PROBLEM:
Go through the material and copy each line that includes "Expectation".

SOURCE RECORDS:
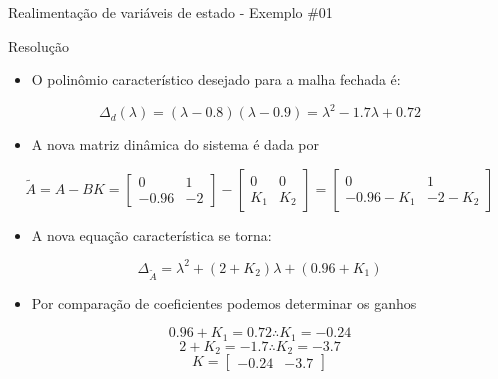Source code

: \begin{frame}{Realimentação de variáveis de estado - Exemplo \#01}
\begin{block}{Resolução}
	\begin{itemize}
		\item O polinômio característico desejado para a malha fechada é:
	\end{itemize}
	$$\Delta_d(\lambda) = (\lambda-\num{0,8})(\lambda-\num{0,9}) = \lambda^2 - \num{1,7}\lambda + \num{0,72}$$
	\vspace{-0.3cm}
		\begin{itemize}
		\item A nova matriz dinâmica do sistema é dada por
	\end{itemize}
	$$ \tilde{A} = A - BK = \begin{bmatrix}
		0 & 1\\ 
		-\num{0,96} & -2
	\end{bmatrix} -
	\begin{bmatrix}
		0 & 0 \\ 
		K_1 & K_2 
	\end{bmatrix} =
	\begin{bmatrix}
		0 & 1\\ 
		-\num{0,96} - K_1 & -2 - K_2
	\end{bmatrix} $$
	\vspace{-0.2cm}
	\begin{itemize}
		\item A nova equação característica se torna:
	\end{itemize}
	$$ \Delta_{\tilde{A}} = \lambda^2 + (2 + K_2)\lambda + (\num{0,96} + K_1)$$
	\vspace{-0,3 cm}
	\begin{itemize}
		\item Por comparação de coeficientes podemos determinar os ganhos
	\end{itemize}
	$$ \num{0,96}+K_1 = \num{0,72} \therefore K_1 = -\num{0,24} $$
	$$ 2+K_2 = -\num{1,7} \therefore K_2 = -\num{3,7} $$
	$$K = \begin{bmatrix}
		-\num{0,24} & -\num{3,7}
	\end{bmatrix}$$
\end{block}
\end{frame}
---
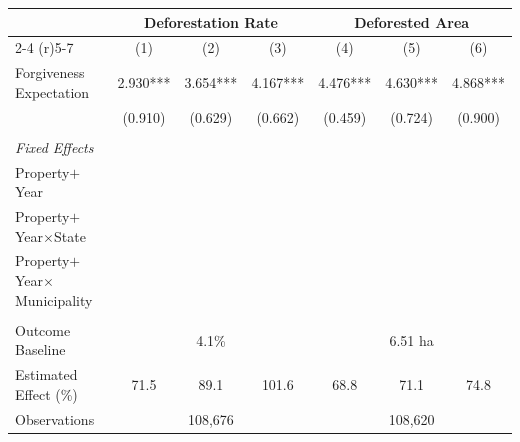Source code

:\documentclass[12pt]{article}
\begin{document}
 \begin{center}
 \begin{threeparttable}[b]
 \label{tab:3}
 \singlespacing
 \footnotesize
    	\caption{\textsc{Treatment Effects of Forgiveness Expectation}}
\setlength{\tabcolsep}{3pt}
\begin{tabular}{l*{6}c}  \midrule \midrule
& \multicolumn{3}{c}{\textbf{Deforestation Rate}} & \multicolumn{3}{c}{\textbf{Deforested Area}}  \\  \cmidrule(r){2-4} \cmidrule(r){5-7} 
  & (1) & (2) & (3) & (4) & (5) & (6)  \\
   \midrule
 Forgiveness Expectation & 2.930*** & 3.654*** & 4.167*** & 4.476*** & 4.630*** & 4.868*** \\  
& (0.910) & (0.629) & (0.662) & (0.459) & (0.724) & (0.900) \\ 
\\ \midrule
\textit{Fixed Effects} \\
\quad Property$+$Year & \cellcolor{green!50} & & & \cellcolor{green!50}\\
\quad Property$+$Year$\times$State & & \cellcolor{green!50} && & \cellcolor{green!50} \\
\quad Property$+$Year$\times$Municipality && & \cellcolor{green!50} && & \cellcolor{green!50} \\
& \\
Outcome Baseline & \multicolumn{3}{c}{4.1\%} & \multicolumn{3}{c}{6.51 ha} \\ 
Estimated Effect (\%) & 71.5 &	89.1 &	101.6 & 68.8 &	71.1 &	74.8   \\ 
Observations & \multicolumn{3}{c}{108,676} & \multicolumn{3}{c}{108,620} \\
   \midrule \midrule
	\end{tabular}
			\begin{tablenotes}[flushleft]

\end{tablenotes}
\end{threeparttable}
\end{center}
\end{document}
...
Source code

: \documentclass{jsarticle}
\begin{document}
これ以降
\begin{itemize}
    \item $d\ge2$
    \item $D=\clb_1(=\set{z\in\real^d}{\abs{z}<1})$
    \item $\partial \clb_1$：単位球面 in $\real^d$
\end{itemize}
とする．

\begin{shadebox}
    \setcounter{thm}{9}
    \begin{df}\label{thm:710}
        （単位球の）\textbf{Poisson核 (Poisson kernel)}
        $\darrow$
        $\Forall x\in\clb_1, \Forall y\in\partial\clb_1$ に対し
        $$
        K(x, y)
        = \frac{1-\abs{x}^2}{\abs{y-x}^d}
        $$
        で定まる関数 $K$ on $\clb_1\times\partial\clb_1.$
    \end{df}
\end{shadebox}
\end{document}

TASK RESPONSE:
    	\caption{\textsc{Treatment Effects of Forgiveness Expectation}}
 Forgiveness Expectation & 2.930*** & 3.654*** & 4.167*** & 4.476*** & 4.630*** & 4.868*** \\  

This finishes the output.